The lawsuit, before the federal District Court for the District of Columbia, was filed the same day the Association of American Railroads and the American Short Line and Regional Railroad Association urged members of Congress to oppose legislation introduced in the Senate earlier this year by Sen. Herb Kohl (D-Wis.) to bring railroads more fully under the nation’s antitrust laws. That bill is S. 49, the Railroad Antitrust Enforcement Act of 2011.
There is no direct connection between the Oxbow lawsuit and S. 49, although they both deal with antitrust law. The lawsuit alleges violations of the Sherman Antitrust Act of 1890.
Oxbow, controlled by industrialist William Koch, is asking the federal court to order BNSF and UP “to stop their illegal practices that restrain competition,” and is seeking unspecified damages that would be tripled under antitrust law if the lawsuit is successful.
The lawsuit also alleges BNSF and UP “have colluded” with CSX and Norfolk Southern, with the four railroads “[conspiring] since 2003 to use the deceptive concept of a ‘fuel surcharge’ to raise prices charged to their customers. The so-called ‘fuel surcharge’ has little to do with the actual cost of fuel and is simply a mechanism to increase rail shipping prices,” alleges Oxbow.
An attorney for one of the law firms representing Oxbow said, “This lawsuit will finally force Union Pacific and BNSF to account, in federal court, for their long history of breaking American antitrust laws. The complaint filed today describes how the railroads have used monopolization and price-fixing illegally to drive up the price of shipping coal and many other products, and those higher prices affect every business and consumer in the country.

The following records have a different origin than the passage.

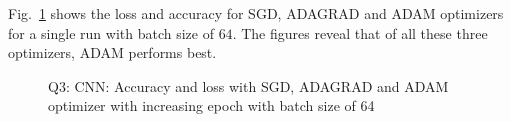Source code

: Fig.~\ref{fig:q3_loss_acc_64} shows the loss and accuracy for SGD, ADAGRAD and ADAM optimizers for a single run with batch size of $64$. The figures reveal that of all these three optimizers, ADAM performs best.
\begin{figure}[!h]
	\centering
	\hspace{0.5cm}
	\hspace{0.5cm}
	\caption{Q3: CNN: Accuracy and loss with SGD, ADAGRAD and ADAM optimizer with increasing epoch with batch size of 64}
	\label{fig:q3_loss_acc_64}
\end{figure}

“Only the power of the federal court can compel the freight railroad industry to fundamentally reform its business practices and stop abusing customers, consumers and the national economy,” said the attorney representing Oxbow.
Additionally, the Oxbow complaint alleges that since passage of the Staggers Rail Act of 1980, which partially deregulated railroads, mergers have resulted in only four major rail carriers – BNSF, CSX, NS and UP — and that the four “control shipping in the western states and agreed not to compete with each other or encroach on each other’s service territories by offering lower prices to potential customers.”
A BNSF spokesperson told Bloomberg news, “BNSF has not colluded or conspired in violation of any law.” UP said in a prepared statement that Oxbow had long warned of litigation unless the railroad came through with “exceptional commerical concessions.”
In its letter to congressional lawmakers June 7, the Association of American Railroads and the American Short Line and Regional Railroad Association said S. 49 “purports to repeal the railroads’ antitrust exemptions in order to treat the railroads like all other industries. However, the bill goes much further than repealing the limited antitrust exemptions the railroads currently have. It would subject railroads to discriminatory provisions that do not apply to other regulated industries.
“Railroads are already generally subject to the same antitrust laws as other businesses,” said the railroad associations in regard to S. 49. “The limited exemptions that the railroads do have exist only where the Surface Transportation Board regulates the same matter or activity. There is no gap in government regulatory oversight.
“Going beyond the antitrust laws, the bill limits the application to the railroads of the judicial doctrine which allows courts to defer to the primary jurisdiction of an administrative agency on matters that are within the agency’s areas of expertise and oversight,” the railroad associations told lawmakers.
“This doctrine is common for all regulated industries and for all legal matters,” said the railroad associations. “However, [S. 49] singles out only the railroads for hostile treatment in a manner which has nothing to do with an antitrust exemption.”